From: "Paul E. McKenney" <paulmck@linux.vnet.ibm.com>
To: Josh Boyer <jwboyer@redhat.com>
Cc: linux-kernel@vger.kernel.org, Andrew Morton <akpm@linux-foundation.org>
Subject: Re: 3.0-git15 Atomic scheduling in pidmap_init
Date: Thu, 4 Aug 2011 09:26:58 -0700 [thread overview]
Message-ID: <20110804162658.GZ13065@linux.vnet.ibm.com> (raw)
In-Reply-To: <20110804150603.GL2096@zod.bos.redhat.com>
On Thu, Aug 04, 2011 at 11:06:03AM -0400, Josh Boyer wrote:
> On Thu, Aug 04, 2011 at 07:04:38AM -0700, Paul E. McKenney wrote:
> > On Thu, Aug 04, 2011 at 07:46:03AM -0400, Josh Boyer wrote:
> > > On Mon, Aug 1, 2011 at 11:46 AM, Josh Boyer <jwboyer@redhat.com> wrote:
> > > > We're seeing a scheduling while atomic backtrace in rawhide from pidmap_init
> > > > (https://bugzilla.redhat.com/show_bug.cgi?id=726877). While this seems
> > > > mostly harmless given that there isn't anything else to schedule to at
> > > > this point, I do wonder why things are marked as needing rescheduled so
> > > > early.
> > > >
> > > > We get to might_sleep through the might_sleep_if call in
> > > > slab_pre_alloc_hook because both kzalloc and KMEM_CACHE are called with
> > > > GFP_KERNEL. That eventually has a call chain like:
> > > >
> > > > might_resched->_cond_resched->should_resched
> > > >
> > > > which apparently returns true. Why the initial thread says it should
> > > > reschedule at this point, I'm not sure.
> > > >
> > > > I tried cheating by making the kzalloc call in pidmap_init use GFP_IOFS
> > > > instead of GFP_KERNEL to avoid the might_sleep_if call, and that worked
> > > > but I can't do the same for the kmalloc calls in kmem_cache_create, so
> > > > getting to the bottom of why should_resched is returning true seems to
> > > > be a better approach.
> > >
> > > A bit more info on this.
> > >
> > > What seems to be happening is that late_time_init is called, which
> > > gets around to calling hpet_time_init, which enables the HPET, and
> > > then calls setup_default_timer_irq. setup_default_timer_irq in
> > > arch/x86/kernel/time.c calls setup_irq with the timer_interrupt
> > > handler.
> > >
> > > At this point the timer interrupt hits, and then tick_handle_periodic is called
> > >
> > > timer int
> > > tick_handle_periodic -> tick_periodic -> update_process_times ->
> > > rcu_check_callbacks -> rcu_pending ->
> > > __rcp_pending -> set_need_resched (this is called around line 1685 in
> > > kernel/rcutree.c)
> > >
> > > So what's happening is that once the timer interrupt starts, RCU is
> > > coming in and marking current as needing reschedule, and that in turn
> > > makes the slab_pre_alloc_hook -> might_sleep_if -> might_sleep ->
> > > might_resched -> _cond_resched to trigger when pidmap_init calls
> > > kzalloc later on and produce the oops below later on in the init
> > > sequence.
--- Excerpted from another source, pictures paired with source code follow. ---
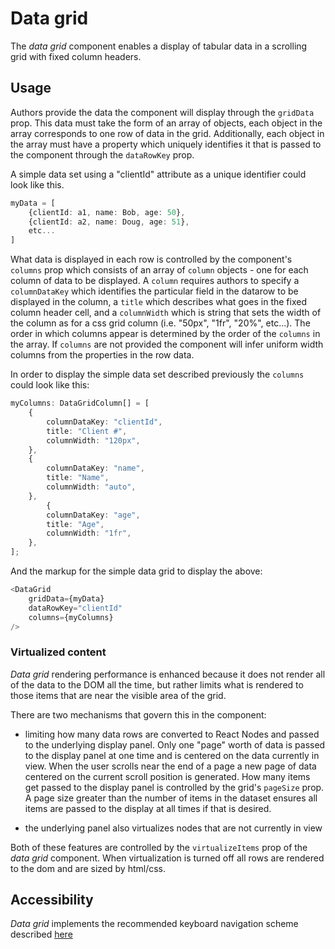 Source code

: # Data grid
The *data grid* component enables a display of tabular data in a scrolling grid with fixed column headers. 

## Usage

Authors provide the data the component will display through the `gridData` prop.  This data must take the form of an array of objects, each object in the array corresponds to one row of data in the grid.  Additionally, each object in the array must have a property which uniquely identifies it that is passed to the component through the `dataRowKey` prop. 

A simple data set using a "clientId" attribute as a unique identifier  could look like this.

```ts
myData = [
    {clientId: a1, name: Bob, age: 50},
    {clientId: a2, name: Doug, age: 51},
    etc...
]
```

What data is displayed in each row is controlled by the component's  `columns` prop which consists of an array of `column` objects - one for each column of data to be displayed.  A `column` requires authors to specify a `columnDataKey` which identifies the particular field in the datarow to be displayed in the column, a `title` which describes what goes in the fixed column header cell, and a `columnWidth` which is string that sets the width of the column as for a css grid column (i.e. "50px", "1fr", "20%", etc...). The order in which columns appear is determined by the order of the `columns` in the array.  If `columns` are not provided the component will infer uniform width columns from the properties in the row data.

In order to display the simple data set described previously the `columns` could look like this:

```ts
myColumns: DataGridColumn[] = [
    {
        columnDataKey: "clientId",
        title: "Client #",
        columnWidth: "120px",
    },
    {
        columnDataKey: "name",
        title: "Name",
        columnWidth: "auto",
    },
        {
        columnDataKey: "age",
        title: "Age",
        columnWidth: "1fr",
    },
];
```

And the markup for the simple data grid to display the above:

```ts
<DataGrid
    gridData={myData}
    dataRowKey="clientId"
    columns={myColumns}
/>
```

### Virtualized content

*Data grid* rendering performance is enhanced because it does not render all of the data to the DOM all the time, but rather limits what is rendered to those items that are near the visible area of the grid. 

There are two mechanisms that govern this in the component:

- limiting how many data rows are converted to React Nodes and passed to the underlying display panel.  Only one "page" worth of data is passed to the display panel at one time and is centered on the data currently in view.  When the user scrolls near the end of a page a new page of data centered on the current scroll position is generated.  How many items get passed to the display panel is controlled by the grid's `pageSize` prop.  A page size greater than the number of items in the dataset ensures all items are passed to the display at all times if that is desired.

- the underlying panel also virtualizes nodes that are not currently in view

Both of these features are controlled by the `virtualizeItems` prop of the *data grid* component.  When virtualization is turned off all rows are rendered to the dom and are sized by html/css.

## Accessibility
*Data grid* implements the recommended keyboard navigation scheme described [here](https://www.w3.org/TR/wai-aria-practices/#grid) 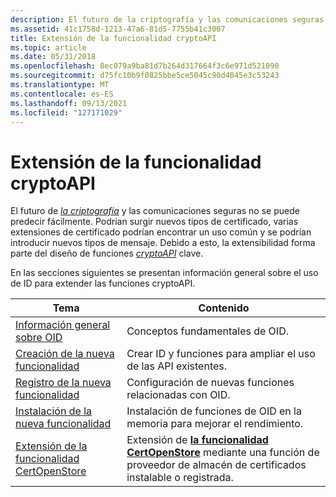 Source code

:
 ```yaml
---
description: El futuro de la criptografía y las comunicaciones seguras no se puede predecir fácilmente.
ms.assetid: 41c1758d-1213-47a6-81d5-7755b41c3007
title: Extensión de la funcionalidad cryptoAPI
ms.topic: article
ms.date: 05/31/2018
ms.openlocfilehash: 8ec079a9ba81d7b264d317664f3c6e971d521090
ms.sourcegitcommit: d75fc10b9f0825bbe5ce5045c90d4045e3c53243
ms.translationtype: MT
ms.contentlocale: es-ES
ms.lasthandoff: 09/13/2021
ms.locfileid: "127171029"
---
```

# <a name="extending-cryptoapi-functionality"></a>Extensión de la funcionalidad cryptoAPI

El futuro de [*la criptografía*](../secgloss/c-gly.md) y las comunicaciones seguras no se puede predecir fácilmente. Podrían surgir nuevos tipos de certificado, varias extensiones de certificado podrían encontrar un uso común y se podrían introducir nuevos tipos de mensaje. Debido a esto, la extensibilidad forma parte del diseño de funciones [*cryptoAPI*](../secgloss/c-gly.md) clave.

En las secciones siguientes se presentan información general sobre el uso de ID para extender las funciones cryptoAPI.



| Tema                                                                              | Contenido                                                                                                                            |
|------------------------------------------------------------------------------------|-------------------------------------------------------------------------------------------------------------------------------------|
| [Información general sobre OID](oid-overview.md)                                                   | Conceptos fundamentales de OID.                                                                                                           |
| [Creación de la nueva funcionalidad](creating-the-new-functionality.md)               | Crear ID y funciones para ampliar el uso de las API existentes.                                                                     |
| [Registro de la nueva funcionalidad](registering-the-new-functionality.md)         | Configuración de nuevas funciones relacionadas con OID.                                                                                               |
| [Instalación de la nueva funcionalidad](installing-the-new-functionality.md)           | Instalación de funciones de OID en la memoria para mejorar el rendimiento.                                                                          |
| [Extensión de la funcionalidad CertOpenStore](extending-certopenstore-functionality.md) | Extensión de [**la funcionalidad CertOpenStore**](/windows/desktop/api/Wincrypt/nf-wincrypt-certopenstore) mediante una función de proveedor de almacén de certificados instalable o registrada. |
I believe we see this because of all the debugging options
> > > we have enabled in the kernel configs.
> > >
> > > This might be normal for all I know, but the oops is rather annoying.
> > > It seems RCU isn't in a quiescent state, we aren't preemptible yet,
> > > and it _really_ wants to reschedule things to make itself happy.
> > > Anyone have any thoughts on how to either keep RCU from marking
> > > current as needing reschdule so early, or otherwise working around the
> > > bug?
> >
> > The deal is that RCU realizes that RCU needs a quiescent state from
> > this CPU. The set_need_resched() is intended to cause one. But there
> > is not much point this early in boot, because the scheduler isn't going
> > to do anything anyway. I can prevent this with the following patch,
> > but isn't this same thing possible later at runtime?
>
> Possibly, but I'm not sure at the moment. The patch avoids the oops and
> I haven't seen another once in some brief runtime testing. (Trivial
> fixing to make it apply to current linus.)
>
> > You really do need to be able to handle set_need_resched() at random
> > times, and at first glance it appears to me that the warning could be
> > triggered at runtime as well. If so, the real fix is elsewhere, right?
> > Especially given that the patch imposes extra cost at runtime...
>
> In staring at it for a while it seems to be a combination of being in
> atomic context according to the scheduler but things in early boot using
> GFP_KERNEL. At the point we're at in the boot, that is perfectly legal
> as it's not being called from an interrupt handler and the mm subsystem
> should be all setup, but we're still really early in boot and preempt is
> disabled.
Isn't preemption disabled at that point in boot? And isn't GFP_KERNEL
illegal within preemption-disabled regions?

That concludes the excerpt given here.